Mark Dantonio Steps Down. Who will step up?

I correctly read the tea leaves…

Mark Dantonio took over a dismal program that won just 39 games in 7 seasons prior to his arrival, yet thereafter Mark Dantonio climbed an improbable mountain by winning 115 games, 6 bowl games, 4 division titles, 3 Big Ten titles and earned an invitation to the coveted College Football Playoff.

Yet, the landscape has changed.

After LSU beat Clemson to win the National Championship, whereby LSU posted an eye glazing 628 Yards, I wrote LSU’s Offensive production underscored just how far Michigan State’s Offense had fallen below the best in the land. It further underscored that Michigan State needed to execute changes to their Offensive staff to regain competitive footing.
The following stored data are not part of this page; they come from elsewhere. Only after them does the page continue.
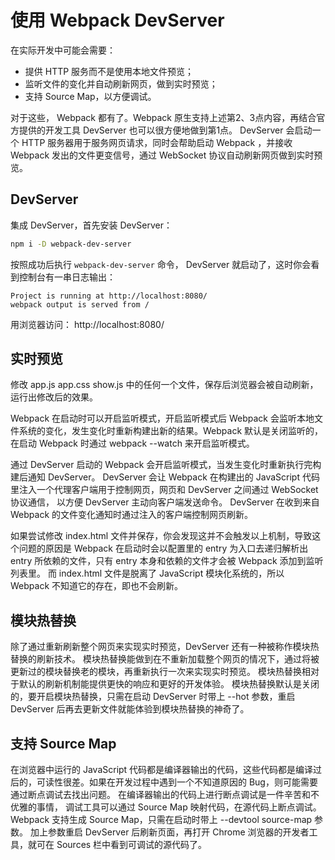 # 使用 Webpack DevServer


在实际开发中可能会需要：

- 提供 HTTP 服务而不是使用本地文件预览；
- 监听文件的变化并自动刷新网页，做到实时预览；
- 支持 Source Map，以方便调试。


对于这些， Webpack 都有了。Webpack 原生支持上述第2、3点内容，再结合官方提供的开发工具 DevServer 也可以很方便地做到第1点。 DevServer 会启动一个 HTTP 服务器用于服务网页请求，同时会帮助启动 Webpack ，并接收 Webpack 发出的文件更变信号，通过 WebSocket 协议自动刷新网页做到实时预览。


## DevServer

集成 DevServer，首先安装 DevServer：
```bash
npm i -D webpack-dev-server
```
按照成功后执行 `webpack-dev-server` 命令， DevServer 就启动了，这时你会看到控制台有一串日志输出：
```
Project is running at http://localhost:8080/
webpack output is served from /
```

用浏览器访问： http://localhost:8080/



## 实时预览

修改 app.js app.css show.js 中的任何一个文件，保存后浏览器会被自动刷新，运行出修改后的效果。

Webpack 在启动时可以开启监听模式，开启监听模式后 Webpack 会监听本地文件系统的变化，发生变化时重新构建出新的结果。Webpack 默认是关闭监听的，在启动 Webpack 时通过 webpack --watch 来开启监听模式。


通过 DevServer 启动的 Webpack 会开启监听模式，当发生变化时重新执行完构建后通知 DevServer。 DevServer 会让 Webpack 在构建出的 JavaScript 代码里注入一个代理客户端用于控制网页，网页和 DevServer 之间通过 WebSocket 协议通信， 以方便 DevServer 主动向客户端发送命令。 DevServer 在收到来自 Webpack 的文件变化通知时通过注入的客户端控制网页刷新。

如果尝试修改 index.html 文件并保存，你会发现这并不会触发以上机制，导致这个问题的原因是 Webpack 在启动时会以配置里的 entry 为入口去递归解析出 entry 所依赖的文件，只有 entry 本身和依赖的文件才会被 Webpack 添加到监听列表里。 而 index.html 文件是脱离了 JavaScript 模块化系统的，所以 Webpack 不知道它的存在，即也不会刷新。


## 模块热替换

除了通过重新刷新整个网页来实现实时预览，DevServer 还有一种被称作模块热替换的刷新技术。 模块热替换能做到在不重新加载整个网页的情况下，通过将被更新过的模块替换老的模块，再重新执行一次来实现实时预览。 模块热替换相对于默认的刷新机制能提供更快的响应和更好的开发体验。 模块热替换默认是关闭的，要开启模块热替换，只需在启动 DevServer 时带上 --hot 参数，重启 DevServer 后再去更新文件就能体验到模块热替换的神奇了。


## 支持 Source Map

在浏览器中运行的 JavaScript 代码都是编译器输出的代码，这些代码都是编译过后的，可读性很差。如果在开发过程中遇到一个不知道原因的 Bug，则可能需要通过断点调试去找出问题。 在编译器输出的代码上进行断点调试是一件辛苦和不优雅的事情， 调试工具可以通过 Source Map 映射代码，在源代码上断点调试。 Webpack 支持生成 Source Map，只需在启动时带上 --devtool source-map 参数。 加上参数重启 DevServer 后刷新页面，再打开 Chrome 浏览器的开发者工具，就可在 Sources 栏中看到可调试的源代码了。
After all, LSU averaged nearly 570 Yards per game during the 2019 season while the Spartans averaged just 370 Yards.

It’s important to note, the best Offenses in the land were averaging more than 45 points per game in 2019, while the Spartans Offense was painfully inconsistent, averaging a meager 22 points per game, ranked in the bottom 15 percentile of 130 D-1 Schools and ranked #112 in terms of Red Zone Scoring.

Offensively, it wasn’t a one year swoon: the Spartans Offense hasn’t averaged more than 25 points per game since 2015, so clearly changes were needed, but did Mark Dantonio have an appetite to make changes and correct course?

I pointed out in early January that the most obvious time to make staff changes was prior to the Bowl season inasmuch as the emphasis should be upon future improvement and not necessarily upon winning a low tier Bowl Game, yet no changes were made. Of course, the next best time to execute staff changes was within a week after the Bowl game, and yet no changes.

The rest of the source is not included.